De bloedjes houden me in het hier en nu. Zorgen voor een kind is namelijk heel aards. Een kind hoeft niet te shoppen op Zalando. Een kind hoeft geen extra paar nieuwe schoenen of het meest trendy houten speelgoed. Een kind wil eten, slapen, drinken en spelen. Spelen met mama of papa. Bouwen met Duplo of met water spetteren in de gootsteen. Liedjes maken van onverstaanbare woorden.
Ik wil er nog wel een. Natuurlijk ben ik blij dat ze gezond zijn. Dat iemand van mijn leeftijd uiteindelijk toch nog maar liefst twéé gezonde kinderen mocht krijgen. Dat het goed met ze gaat. Dat het goed met óns gaat. Grenzeloos dankbaar ben ik.

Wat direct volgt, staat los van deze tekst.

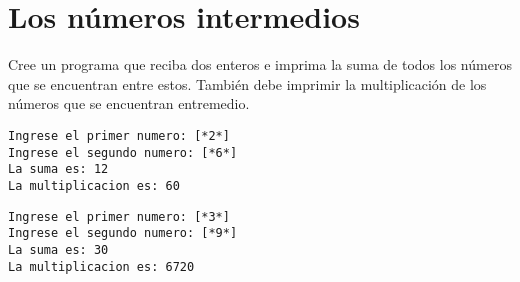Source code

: 
\section{Los números intermedios}

Cree un programa que reciba dos enteros e imprima la suma de todos los números que se encuentran entre estos. También debe imprimir la multiplicación de los números que se encuentran entremedio.


\begin{lstlisting}[style=consola]
Ingrese el primer numero: [*2*]
Ingrese el segundo numero: [*6*]
La suma es: 12
La multiplicacion es: 60
\end{lstlisting}

\begin{lstlisting}[style=consola]
Ingrese el primer numero: [*3*]
Ingrese el segundo numero: [*9*]
La suma es: 30
La multiplicacion es: 6720
\end{lstlisting}

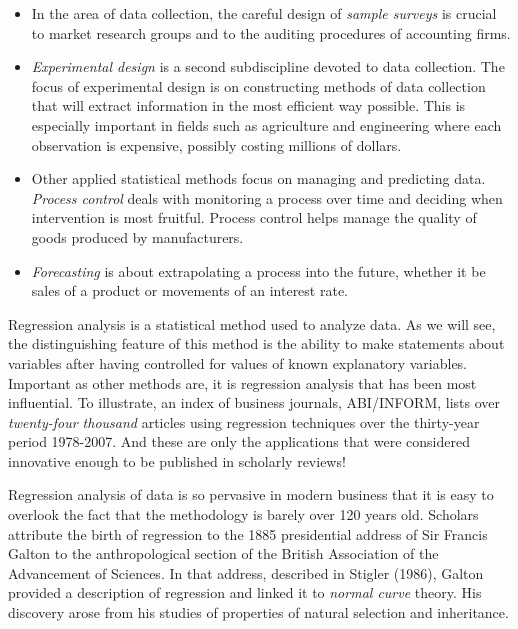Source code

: \begin{itemize}
\item In the area of data collection, the careful design of \emph{sample
surveys} is crucial to market research groups and to the auditing procedures
of accounting firms.

\item \emph{Experimental design} is a second subdiscipline devoted to data
collection. The focus of experimental design is on constructing methods of
data collection that will extract information in the most efficient way
possible. This is especially important in fields such as agriculture and
engineering where each observation is expensive, possibly costing millions
of dollars.

\item Other applied statistical methods focus on managing and predicting
data. \emph{Process control} deals with monitoring a process over time and
deciding when intervention is most fruitful. Process control helps manage
the quality of goods produced by manufacturers.

\item \emph{Forecasting} is about extrapolating a process into the future,
whether it be sales of a product or movements of an interest rate.
\end{itemize}

Regression analysis is a statistical method used to analyze data. As
we will see, the distinguishing feature of this method is the
ability to make statements about variables after having controlled
for values of known explanatory variables. Important as other
methods are, it is regression analysis that has been most
influential. To illustrate, an index of business journals,
ABI/INFORM, lists over \emph{twenty-four thousand} articles using
regression techniques over the thirty-year period 1978-2007. And
these are only the applications that were considered innovative
enough to be published in scholarly reviews!

Regression analysis of data is so pervasive in modern business that
it is easy to overlook the fact that the methodology is barely over
120 years old. Scholars attribute the birth of regression to the
1885 presidential address of Sir Francis Galton to the
anthropological section of the British Association of the
Advancement of Sciences. In that address, described in Stigler
(1986), Galton provided a description of regression and linked it to
\emph{normal curve} theory. His discovery arose from his studies of
properties of natural selection and inheritance.


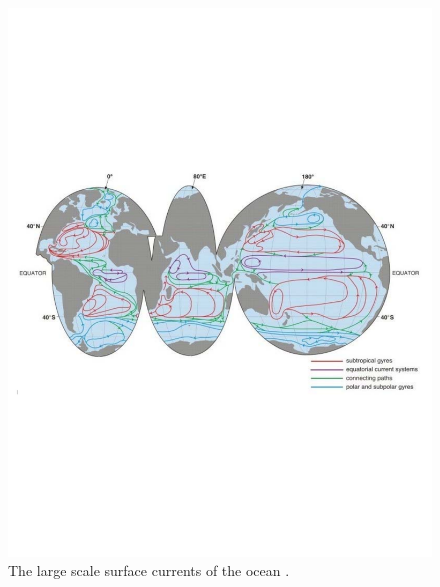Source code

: \begin{figure}%
  \begin{center}
    \includegraphics[scale=0.7]{Figures/WindDrivenCurrents.pdf}%
    \caption{The large scale surface currents of the ocean \cite{Haidvogel1999}.}
    \label{fig:Currents}
  \end{center}
\end{figure}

Ik hoef niet nog per se een meisje. Natuurlijk zou ze welkom zijn. We zouden haar met open armen ontvangen. Op haar vierde verjaardag zou ze een handstand doen in het gras en dan zou ik zeggen dat ze dat al heel knap deed. Maar een derde jongetje zou ook zo gezellig zijn. Drie van die kleine vlerken. Knoeiend in de zandbak. Ruziënd over de grote politiewagen en mama moet weer komen want hij begon.
Maar er mist altijd een schoot voor één kind. Een paar extra warme armen en handen. Extra oren en extra tijd. Maar de rationele argumenten winnen het niet van mijn gevoel.
Dat betekent niet dat ik niet grenzeloos dankbaar ben. En het gaat nooit gebeuren, een derde kind. Dat vind ik beter dan goed. Ik ben blij en gelukkig. Maar de wens blijft. En ik heb besloten.
Dat mag er zijn.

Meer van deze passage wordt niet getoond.